The rare 18th Century violin of the New York City Opera's concert master, which had been missing for six days, turned up yesterday in a remote storage area of the Kennedy Center Opera House.

It was discovered a few minutes before yesterday's matinee performance of Puccini's "La Boheme" in a dark, out-of-the-way place under the stage. The instrument was behind some rows of seats that had been removed from the auditorium to make space for a larger orchestra pit.

The 1757 Venetian instrument had been missing since last Sunday when John Pintavalle had discovered the instrument was gone from his open locker in the musician's lounge. It had disappeared during the two-hour interval between the matinee and evening performances. Such an event had never occurred before at the Kennedy Center and such events are rare anywhere.

Park Police are continuing to operate on the assumption that the loss was a theft and will pursue the investigation, a spokesman said yesterday.

The euphoric Pintavalle described yesterday how the violin was found: "Lots of us had been combing those recesses of the center for days, with no luck. But yesterday, just as we were all arriving, and I was sitting in the lounge, Shirley Slegelman, one of the other violinists, came running in and said she had found a case in the storage area.
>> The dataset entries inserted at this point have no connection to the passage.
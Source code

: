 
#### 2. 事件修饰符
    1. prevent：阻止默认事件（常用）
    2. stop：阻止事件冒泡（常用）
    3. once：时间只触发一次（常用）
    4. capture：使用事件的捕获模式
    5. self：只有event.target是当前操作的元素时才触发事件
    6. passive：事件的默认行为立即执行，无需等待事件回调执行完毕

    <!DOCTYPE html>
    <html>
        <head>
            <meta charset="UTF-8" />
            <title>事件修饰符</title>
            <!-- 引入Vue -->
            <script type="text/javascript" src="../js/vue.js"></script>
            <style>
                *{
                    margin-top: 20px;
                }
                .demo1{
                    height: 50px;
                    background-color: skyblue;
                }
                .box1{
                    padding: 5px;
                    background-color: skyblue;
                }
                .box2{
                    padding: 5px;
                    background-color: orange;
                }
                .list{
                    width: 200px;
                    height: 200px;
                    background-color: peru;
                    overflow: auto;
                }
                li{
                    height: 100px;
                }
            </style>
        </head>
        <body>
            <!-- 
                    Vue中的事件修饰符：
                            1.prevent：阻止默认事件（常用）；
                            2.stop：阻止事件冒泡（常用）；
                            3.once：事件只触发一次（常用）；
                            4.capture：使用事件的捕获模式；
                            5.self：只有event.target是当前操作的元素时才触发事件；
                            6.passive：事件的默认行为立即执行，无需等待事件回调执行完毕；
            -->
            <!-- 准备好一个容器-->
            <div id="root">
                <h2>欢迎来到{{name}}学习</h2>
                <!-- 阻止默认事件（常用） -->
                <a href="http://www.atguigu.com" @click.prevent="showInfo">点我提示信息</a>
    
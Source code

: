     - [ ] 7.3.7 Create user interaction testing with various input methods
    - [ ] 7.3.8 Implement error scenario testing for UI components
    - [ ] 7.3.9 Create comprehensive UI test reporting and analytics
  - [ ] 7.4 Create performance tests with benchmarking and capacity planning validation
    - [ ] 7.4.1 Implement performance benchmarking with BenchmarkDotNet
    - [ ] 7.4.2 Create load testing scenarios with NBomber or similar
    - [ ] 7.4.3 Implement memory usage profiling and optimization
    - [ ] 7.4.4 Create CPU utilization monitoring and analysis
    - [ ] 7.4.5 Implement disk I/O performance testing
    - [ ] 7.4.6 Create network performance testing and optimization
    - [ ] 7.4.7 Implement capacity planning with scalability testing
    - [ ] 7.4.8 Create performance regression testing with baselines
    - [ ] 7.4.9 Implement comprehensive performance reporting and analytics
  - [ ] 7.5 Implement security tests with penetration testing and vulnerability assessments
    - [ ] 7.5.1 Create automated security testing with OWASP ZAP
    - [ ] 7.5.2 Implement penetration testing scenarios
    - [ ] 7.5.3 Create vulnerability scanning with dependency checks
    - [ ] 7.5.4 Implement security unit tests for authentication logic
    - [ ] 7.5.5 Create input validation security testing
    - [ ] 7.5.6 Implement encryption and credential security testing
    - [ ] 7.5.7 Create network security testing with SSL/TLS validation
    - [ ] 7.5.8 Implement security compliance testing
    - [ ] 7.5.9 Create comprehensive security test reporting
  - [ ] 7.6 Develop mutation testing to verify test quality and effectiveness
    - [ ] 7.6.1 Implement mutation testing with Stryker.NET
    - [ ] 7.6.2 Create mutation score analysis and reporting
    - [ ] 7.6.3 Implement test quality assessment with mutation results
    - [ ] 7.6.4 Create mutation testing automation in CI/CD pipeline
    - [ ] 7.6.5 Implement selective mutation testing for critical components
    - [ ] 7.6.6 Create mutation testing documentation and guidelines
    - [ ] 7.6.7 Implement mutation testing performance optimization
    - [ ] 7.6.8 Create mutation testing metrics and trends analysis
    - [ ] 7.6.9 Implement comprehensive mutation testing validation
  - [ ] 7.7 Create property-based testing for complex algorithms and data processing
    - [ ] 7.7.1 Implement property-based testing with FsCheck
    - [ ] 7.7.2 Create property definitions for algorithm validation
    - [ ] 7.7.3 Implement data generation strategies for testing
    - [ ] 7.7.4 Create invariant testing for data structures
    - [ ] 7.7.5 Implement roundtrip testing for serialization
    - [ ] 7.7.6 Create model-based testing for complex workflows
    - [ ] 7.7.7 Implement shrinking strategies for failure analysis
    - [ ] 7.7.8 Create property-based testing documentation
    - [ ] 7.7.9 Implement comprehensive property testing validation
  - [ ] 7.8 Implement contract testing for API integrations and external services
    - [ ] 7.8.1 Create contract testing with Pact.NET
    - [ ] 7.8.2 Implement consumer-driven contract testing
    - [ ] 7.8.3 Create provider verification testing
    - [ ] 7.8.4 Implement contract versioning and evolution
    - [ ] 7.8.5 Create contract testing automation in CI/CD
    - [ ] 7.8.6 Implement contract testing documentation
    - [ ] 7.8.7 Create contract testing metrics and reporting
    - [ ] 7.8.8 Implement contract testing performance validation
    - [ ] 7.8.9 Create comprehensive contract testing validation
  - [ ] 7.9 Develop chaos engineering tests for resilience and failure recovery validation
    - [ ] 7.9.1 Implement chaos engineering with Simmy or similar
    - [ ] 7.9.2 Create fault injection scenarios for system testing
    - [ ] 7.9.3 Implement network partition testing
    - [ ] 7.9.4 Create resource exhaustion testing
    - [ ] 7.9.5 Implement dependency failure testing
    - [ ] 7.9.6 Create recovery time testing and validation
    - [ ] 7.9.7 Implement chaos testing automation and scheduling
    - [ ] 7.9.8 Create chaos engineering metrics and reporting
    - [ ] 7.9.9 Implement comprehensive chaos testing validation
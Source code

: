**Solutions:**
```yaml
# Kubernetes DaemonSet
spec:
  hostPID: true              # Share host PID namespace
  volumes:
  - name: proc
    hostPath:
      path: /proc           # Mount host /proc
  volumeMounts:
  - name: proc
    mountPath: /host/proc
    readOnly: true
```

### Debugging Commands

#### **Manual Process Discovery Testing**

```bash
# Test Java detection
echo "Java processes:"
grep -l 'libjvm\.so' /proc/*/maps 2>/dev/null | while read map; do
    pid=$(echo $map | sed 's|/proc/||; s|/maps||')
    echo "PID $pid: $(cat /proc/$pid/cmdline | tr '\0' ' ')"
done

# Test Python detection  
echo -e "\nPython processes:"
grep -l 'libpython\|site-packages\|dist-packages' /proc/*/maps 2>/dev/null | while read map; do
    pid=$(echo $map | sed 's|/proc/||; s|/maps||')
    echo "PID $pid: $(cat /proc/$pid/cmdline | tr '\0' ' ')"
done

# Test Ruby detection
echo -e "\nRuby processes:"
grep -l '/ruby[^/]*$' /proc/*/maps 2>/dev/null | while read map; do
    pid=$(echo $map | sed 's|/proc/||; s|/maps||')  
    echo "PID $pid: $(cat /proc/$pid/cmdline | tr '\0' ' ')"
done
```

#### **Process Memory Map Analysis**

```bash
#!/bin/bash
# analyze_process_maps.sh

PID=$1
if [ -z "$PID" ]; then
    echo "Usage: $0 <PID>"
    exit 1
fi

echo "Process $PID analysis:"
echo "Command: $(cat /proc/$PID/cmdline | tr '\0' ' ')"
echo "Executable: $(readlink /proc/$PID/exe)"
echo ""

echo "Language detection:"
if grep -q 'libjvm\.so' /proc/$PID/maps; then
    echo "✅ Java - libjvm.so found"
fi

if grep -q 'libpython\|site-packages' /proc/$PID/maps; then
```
"Our first instinct was that somebody had just accidentally left an instrument there, and then it occurred to both of us that the case might be mine. But I had looked in exactly that spot two days ago and nothing was there. A number of others had searched the same area.

"I walked in and there it was - it was obviously my case, with its canvas and heavy leather underneath. So I held my breath and opened it.

"Everything was there and everything was in place. My guess is that the case had not even been opened in the days it was gone.

"Shirley broke into tears and you can imagine how I felt."

It was discovered in time so that those who heard yesterday's "La Boheme" were hearing the opera's frequent violin passages played on Pintavalle's recovered violin, which he values at about $50,000. It was the instrument on which he has performed almost daily since 1964, and it was also the final day of a most anxious week.